_Given data_

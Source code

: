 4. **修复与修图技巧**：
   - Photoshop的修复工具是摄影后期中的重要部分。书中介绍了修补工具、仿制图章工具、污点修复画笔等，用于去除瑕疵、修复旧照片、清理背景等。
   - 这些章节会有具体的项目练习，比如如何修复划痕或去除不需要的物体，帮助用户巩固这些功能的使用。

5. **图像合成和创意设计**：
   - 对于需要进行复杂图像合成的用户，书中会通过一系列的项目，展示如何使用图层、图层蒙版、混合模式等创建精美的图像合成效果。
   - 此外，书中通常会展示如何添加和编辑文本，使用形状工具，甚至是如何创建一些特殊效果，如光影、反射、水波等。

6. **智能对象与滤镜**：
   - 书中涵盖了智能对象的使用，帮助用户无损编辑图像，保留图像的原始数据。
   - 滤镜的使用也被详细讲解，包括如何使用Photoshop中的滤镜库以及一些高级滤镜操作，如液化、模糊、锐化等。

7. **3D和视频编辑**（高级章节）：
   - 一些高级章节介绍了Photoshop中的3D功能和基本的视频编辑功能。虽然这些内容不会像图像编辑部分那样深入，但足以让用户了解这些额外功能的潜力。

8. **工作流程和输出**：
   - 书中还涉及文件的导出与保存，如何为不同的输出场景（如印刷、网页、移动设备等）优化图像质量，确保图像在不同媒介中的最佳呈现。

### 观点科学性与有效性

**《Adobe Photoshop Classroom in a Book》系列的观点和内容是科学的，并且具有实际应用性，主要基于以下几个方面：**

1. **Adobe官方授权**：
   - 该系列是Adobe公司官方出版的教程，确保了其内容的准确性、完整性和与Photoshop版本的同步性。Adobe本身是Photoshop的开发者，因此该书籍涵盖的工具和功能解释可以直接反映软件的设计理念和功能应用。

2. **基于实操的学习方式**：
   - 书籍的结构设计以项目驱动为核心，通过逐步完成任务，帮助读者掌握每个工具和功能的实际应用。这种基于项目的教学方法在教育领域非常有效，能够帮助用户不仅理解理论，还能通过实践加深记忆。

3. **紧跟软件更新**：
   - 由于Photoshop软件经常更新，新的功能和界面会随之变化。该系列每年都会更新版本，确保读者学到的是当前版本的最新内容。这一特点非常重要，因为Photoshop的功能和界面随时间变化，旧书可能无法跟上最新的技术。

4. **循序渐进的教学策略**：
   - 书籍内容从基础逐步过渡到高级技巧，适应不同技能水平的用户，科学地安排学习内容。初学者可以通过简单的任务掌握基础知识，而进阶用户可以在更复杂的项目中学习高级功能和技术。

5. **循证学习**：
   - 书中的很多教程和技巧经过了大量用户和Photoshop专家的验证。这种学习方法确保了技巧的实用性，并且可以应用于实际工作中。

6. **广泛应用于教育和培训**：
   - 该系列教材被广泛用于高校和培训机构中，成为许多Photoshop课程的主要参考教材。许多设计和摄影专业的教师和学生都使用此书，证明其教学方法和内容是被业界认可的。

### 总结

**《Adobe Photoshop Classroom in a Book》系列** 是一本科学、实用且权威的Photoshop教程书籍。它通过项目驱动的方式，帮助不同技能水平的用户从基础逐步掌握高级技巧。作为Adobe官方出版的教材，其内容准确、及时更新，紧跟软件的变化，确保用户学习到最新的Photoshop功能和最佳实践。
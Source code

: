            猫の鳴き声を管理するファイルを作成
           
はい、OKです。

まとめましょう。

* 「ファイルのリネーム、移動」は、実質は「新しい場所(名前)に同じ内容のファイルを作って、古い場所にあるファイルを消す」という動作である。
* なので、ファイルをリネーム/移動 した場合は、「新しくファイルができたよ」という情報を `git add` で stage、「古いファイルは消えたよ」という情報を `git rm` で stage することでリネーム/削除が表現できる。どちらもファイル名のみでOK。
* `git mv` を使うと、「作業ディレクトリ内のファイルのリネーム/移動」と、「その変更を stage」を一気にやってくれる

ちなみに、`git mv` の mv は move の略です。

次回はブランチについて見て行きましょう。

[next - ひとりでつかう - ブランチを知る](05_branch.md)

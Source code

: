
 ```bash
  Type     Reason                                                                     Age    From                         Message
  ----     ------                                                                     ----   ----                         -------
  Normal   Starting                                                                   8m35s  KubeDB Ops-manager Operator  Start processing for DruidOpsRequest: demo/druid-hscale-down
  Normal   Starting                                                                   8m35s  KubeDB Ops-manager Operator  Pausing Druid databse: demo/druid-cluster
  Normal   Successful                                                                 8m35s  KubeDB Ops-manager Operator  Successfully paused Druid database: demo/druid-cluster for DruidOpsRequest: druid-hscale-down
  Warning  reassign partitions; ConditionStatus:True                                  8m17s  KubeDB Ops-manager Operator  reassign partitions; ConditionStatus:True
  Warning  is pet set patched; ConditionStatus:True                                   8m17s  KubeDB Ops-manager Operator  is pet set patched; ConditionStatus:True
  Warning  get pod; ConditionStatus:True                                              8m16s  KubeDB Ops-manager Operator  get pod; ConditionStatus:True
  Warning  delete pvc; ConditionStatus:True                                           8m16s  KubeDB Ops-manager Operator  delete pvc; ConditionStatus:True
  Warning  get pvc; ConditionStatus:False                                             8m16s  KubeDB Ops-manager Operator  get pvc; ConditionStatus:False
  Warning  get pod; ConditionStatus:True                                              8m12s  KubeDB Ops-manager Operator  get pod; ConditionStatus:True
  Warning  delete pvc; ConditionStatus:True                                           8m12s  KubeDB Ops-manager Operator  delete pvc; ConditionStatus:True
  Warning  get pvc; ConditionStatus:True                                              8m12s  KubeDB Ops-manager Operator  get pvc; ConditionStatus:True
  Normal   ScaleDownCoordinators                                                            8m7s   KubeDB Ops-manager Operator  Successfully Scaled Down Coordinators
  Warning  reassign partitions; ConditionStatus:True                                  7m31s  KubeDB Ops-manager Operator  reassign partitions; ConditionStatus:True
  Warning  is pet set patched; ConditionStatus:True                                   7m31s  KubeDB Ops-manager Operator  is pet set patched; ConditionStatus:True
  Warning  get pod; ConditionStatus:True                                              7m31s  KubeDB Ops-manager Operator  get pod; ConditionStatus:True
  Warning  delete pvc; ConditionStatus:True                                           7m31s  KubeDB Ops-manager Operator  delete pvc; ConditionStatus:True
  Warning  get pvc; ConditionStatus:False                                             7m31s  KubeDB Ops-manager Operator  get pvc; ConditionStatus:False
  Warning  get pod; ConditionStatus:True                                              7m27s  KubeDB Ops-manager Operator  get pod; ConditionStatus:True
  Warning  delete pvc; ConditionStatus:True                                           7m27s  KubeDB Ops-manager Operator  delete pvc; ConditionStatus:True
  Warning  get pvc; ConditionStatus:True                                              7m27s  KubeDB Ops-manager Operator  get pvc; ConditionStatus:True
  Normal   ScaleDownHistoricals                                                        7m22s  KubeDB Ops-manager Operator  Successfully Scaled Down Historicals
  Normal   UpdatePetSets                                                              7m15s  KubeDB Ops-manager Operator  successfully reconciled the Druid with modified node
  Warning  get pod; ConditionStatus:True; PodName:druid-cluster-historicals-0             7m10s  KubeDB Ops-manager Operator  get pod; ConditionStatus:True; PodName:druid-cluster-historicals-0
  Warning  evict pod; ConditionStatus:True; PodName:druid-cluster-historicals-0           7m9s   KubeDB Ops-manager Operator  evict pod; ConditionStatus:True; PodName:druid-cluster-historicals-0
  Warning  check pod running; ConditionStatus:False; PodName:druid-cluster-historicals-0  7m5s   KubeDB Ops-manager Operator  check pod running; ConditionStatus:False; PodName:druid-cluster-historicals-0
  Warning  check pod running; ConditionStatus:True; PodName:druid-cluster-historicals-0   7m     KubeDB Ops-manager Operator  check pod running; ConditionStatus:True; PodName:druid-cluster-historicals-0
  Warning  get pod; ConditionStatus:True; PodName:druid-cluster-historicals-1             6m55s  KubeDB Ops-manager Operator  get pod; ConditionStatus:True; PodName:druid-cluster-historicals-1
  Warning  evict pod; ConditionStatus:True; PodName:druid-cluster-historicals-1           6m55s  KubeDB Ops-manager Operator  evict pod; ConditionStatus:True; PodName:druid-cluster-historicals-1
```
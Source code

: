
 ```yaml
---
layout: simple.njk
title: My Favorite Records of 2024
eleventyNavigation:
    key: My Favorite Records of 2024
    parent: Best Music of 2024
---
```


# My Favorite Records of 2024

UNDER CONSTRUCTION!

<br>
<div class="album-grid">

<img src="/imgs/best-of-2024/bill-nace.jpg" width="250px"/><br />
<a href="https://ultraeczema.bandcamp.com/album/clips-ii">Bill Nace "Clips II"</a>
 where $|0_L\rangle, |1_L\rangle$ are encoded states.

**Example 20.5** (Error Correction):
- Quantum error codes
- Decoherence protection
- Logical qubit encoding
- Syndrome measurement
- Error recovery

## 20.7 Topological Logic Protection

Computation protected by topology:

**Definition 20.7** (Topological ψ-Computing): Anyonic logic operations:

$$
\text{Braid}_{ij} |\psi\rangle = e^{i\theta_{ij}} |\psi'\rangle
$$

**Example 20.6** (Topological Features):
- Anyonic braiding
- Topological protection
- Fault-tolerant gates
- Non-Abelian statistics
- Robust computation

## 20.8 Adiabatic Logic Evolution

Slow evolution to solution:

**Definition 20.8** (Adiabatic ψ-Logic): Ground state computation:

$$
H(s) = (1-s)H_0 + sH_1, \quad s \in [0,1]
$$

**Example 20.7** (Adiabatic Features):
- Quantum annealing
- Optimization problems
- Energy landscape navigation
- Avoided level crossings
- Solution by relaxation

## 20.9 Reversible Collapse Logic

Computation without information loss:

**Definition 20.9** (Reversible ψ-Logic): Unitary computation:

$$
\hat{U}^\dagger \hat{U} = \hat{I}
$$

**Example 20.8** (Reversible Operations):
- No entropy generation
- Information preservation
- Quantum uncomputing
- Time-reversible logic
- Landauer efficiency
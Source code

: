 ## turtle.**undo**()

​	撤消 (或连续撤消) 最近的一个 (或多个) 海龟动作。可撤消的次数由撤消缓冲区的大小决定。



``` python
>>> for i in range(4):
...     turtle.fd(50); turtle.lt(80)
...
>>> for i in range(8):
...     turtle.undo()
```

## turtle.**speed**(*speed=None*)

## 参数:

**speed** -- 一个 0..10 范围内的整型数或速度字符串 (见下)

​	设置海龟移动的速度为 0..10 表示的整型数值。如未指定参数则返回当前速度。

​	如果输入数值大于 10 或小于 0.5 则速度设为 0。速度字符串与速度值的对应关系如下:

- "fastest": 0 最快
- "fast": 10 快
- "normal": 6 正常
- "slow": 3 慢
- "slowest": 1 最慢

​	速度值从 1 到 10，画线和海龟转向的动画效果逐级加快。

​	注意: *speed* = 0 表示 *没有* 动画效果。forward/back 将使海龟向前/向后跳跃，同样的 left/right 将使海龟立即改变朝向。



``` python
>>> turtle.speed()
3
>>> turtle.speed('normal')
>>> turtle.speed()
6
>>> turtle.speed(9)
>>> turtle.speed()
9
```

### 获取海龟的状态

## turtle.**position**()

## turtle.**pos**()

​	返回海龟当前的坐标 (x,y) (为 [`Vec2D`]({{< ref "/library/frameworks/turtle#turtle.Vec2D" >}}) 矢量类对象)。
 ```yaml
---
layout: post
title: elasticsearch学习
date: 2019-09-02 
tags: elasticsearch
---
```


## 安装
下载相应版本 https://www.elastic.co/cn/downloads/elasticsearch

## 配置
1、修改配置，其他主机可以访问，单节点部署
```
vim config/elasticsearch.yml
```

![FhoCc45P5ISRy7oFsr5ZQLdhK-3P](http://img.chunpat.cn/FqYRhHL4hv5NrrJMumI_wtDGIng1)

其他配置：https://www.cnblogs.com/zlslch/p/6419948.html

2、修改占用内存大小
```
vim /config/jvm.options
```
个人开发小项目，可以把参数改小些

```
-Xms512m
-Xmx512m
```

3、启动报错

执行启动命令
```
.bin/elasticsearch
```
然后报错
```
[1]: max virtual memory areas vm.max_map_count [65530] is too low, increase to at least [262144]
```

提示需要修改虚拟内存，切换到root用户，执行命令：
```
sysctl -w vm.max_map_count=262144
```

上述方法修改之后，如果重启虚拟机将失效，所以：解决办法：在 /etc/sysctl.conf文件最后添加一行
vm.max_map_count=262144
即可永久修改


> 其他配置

_Aim of the exercise_
Output the lines above exactly, but only those between the line holding "Computation protected by" and the line holding "- Robust computation", inclusive.

_Answer section_
Computation protected by topology:

**Definition 20.7** (Topological ψ-Computing): Anyonic logic operations:

$$
\text{Braid}_{ij} |\psi\rangle = e^{i\theta_{ij}} |\psi'\rangle
$$

**Example 20.6** (Topological Features):
- Anyonic braiding
- Topological protection
- Fault-tolerant gates
- Non-Abelian statistics
- Robust computation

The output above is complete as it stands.